Thursday 22 October 2015

Aspirin

Aspirin is just about the only medication I take.  I used to pop vitamin C as we approached Winter but the evidence for its efficacy is so marginal that I decided this time last year that I wouldn't put myself in thrall to 50mg of grass-skirt and maracas.  I was going up to Dublin after work a couple of weeks ago and felt the beginning of a whiff of a headache, so I chewed up one aspirin and before I got to the motorway, the headache was gone.  Call it placebo, but for me it almost always works thus.  But then I only take about one aspirin a year so it's not a  reliably large dataset. I don't do paracetamol [aka acetaminophen phenacetin]: it just wasn't part of our very limited pharmacopoeia when I was growing up.  I've also absorbed the information that death by paracetamol is a particularly grim way to kill yourself because it destroys the liver without, usually, drifting you off to quietus.  By the time symptoms start, and they are horrible, or you have second thoughts, it is too late to administer the antidote.

Aspirin, au contraire, has a chance of precipitating Reye's Syndrome - especially in children.  But that definitely hadn't surfaced as a possibility when I was young.  Reye's is a peculiar disease that triggers liver malfunction and occasionally this upsets some homeostatic balance so that fluid builds up on the brain: even if your kid is not one of the 20% who dies, a trip to intensive care is often indicated and there is a strong likelihood of long-term damage.
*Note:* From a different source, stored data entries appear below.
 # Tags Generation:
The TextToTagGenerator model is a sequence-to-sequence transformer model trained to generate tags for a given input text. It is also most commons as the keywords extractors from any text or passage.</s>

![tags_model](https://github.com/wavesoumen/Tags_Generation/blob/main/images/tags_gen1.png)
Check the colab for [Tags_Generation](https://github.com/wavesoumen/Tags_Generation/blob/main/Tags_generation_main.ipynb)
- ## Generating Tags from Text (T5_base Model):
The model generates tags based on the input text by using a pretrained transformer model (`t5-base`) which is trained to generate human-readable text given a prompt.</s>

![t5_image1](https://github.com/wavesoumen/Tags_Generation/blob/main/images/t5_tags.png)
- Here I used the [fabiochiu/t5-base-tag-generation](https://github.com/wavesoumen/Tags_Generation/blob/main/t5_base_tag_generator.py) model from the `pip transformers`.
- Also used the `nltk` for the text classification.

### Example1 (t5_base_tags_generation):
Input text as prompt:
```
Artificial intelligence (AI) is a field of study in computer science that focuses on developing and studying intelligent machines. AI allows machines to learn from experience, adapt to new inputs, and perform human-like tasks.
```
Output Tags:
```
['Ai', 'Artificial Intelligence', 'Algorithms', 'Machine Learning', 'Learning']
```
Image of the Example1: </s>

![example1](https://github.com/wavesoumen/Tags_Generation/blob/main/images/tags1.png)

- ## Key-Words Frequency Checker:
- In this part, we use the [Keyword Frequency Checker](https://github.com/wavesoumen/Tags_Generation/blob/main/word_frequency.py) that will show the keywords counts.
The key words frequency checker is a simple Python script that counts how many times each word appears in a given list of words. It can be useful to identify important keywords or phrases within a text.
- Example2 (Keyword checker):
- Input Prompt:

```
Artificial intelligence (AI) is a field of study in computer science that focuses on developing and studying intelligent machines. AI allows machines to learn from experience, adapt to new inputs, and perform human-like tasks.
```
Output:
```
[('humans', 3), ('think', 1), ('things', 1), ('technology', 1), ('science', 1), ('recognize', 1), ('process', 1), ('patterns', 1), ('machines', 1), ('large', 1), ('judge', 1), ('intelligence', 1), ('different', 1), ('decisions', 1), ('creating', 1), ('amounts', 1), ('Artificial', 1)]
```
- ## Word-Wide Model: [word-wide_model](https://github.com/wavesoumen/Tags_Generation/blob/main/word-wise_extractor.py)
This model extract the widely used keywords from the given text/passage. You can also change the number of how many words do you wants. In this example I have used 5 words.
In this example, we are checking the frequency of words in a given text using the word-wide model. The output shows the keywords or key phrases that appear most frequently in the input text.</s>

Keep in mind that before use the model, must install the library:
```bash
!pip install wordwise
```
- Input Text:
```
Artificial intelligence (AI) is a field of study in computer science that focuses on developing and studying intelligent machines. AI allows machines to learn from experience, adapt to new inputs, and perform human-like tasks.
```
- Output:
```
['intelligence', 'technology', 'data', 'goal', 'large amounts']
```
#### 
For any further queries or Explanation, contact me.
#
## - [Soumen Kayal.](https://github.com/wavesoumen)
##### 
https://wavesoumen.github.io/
That is one side of the risk assessment.  The other side is that Reye's is extremely rare: about 6 cases for every million children and that made it difficult to make the association between aspirin and the clatter of characteristic symptoms of encephalopathy which were described by Australian physician Douglas Reye and his colleagues in 1963. The association with aspirin, especially when used to counter the temperatures induced by influenza and other viruses was noted by Dr Karen Starko and others after a case/control study in 1980.  It took 6 years and several other studies to convince the FDA to change the warning labels on aspirin. Sales of aspirin took a hammering after the news got out and those of paracetamol got a complementary boost.  It's a good example of the precautionary principle: better not to use aspirin with children because the adverse consequences, though rare, are really adverse. The incidence of Reye's has collapsed over the last 30 years and is now bumbling along at about 1 case per million.  There are far more likely causes of childhood mortality to worry about - like taking your child to swimming, cello, hip-hop or drama classes in a car.

I thought that was all we had to know about aspirin but last week I came across a 2009 article by Karen Starko [again] in which she claims that aspirin has probable cause for being implicated in the disproportionate death rate among fit young adults during the 1918 influenza pandemic.  This has always been a bit of a mystery: it's usually the very old or very young and/or poorly fed who peg out when there are epidemics. In my own mind, I've explained it (superficially) as getting killed by an over-active inflammatory response to the viral insult. What kills you in cholera is that the toxins produced by Vibrio cholerae trigger an immune response that calls for a dramatic flush-through in the intestine: you die by dehydration.  If you can keep clean fluids up for a couple of days then the bugs calm down and/or go elsewhere and you survive. Dr Starko observes that one of the symptoms of aspirin poisoning is pulmonary oedema: you can't breathe efficiently if your lungs are full of fluid.  Back in 1918, doctors were recommending quite large doses of aspirin to reduce the influenza-driven pain and fever and may, unwittingly, have killed even more of their patients than normal. Could be; hard to test; and we're unlikely to repeat the mistake after all the Reye's brouhaha.

One other bit of murk in the history of aspirin is a controversy about who did what in the laboratories of the German chemical giant Bayer. The standard story is that aspirin was first synthesised by a Bayer chemist called Felix Hoffmann.  This is what Hoffman put about, even citing a specific date - 10 August 1897 - when the protocol was finally sorted out. This was disputed by his line-boss Arthur Eichengrün who maintained that Hoffman was just a pair of hands doing Eichengrün's bidding. Shades of Lemaitre and Hoffmann here: everyone wants to be associated with a success strory. The fact that the older man was trying to defend his reputation writing from the Theresienstadt concentration camp adds a bit of needle to the haystack of claims. Eichengrün was banged up in the camp because he had failed to make it sufficiently clear that he and his company were 'Jewish'. Even without the stuff about aspirin, his reputation would be held up high by his development of protargol in 1897; it was for two generations the drug of choice against gonorrhoea.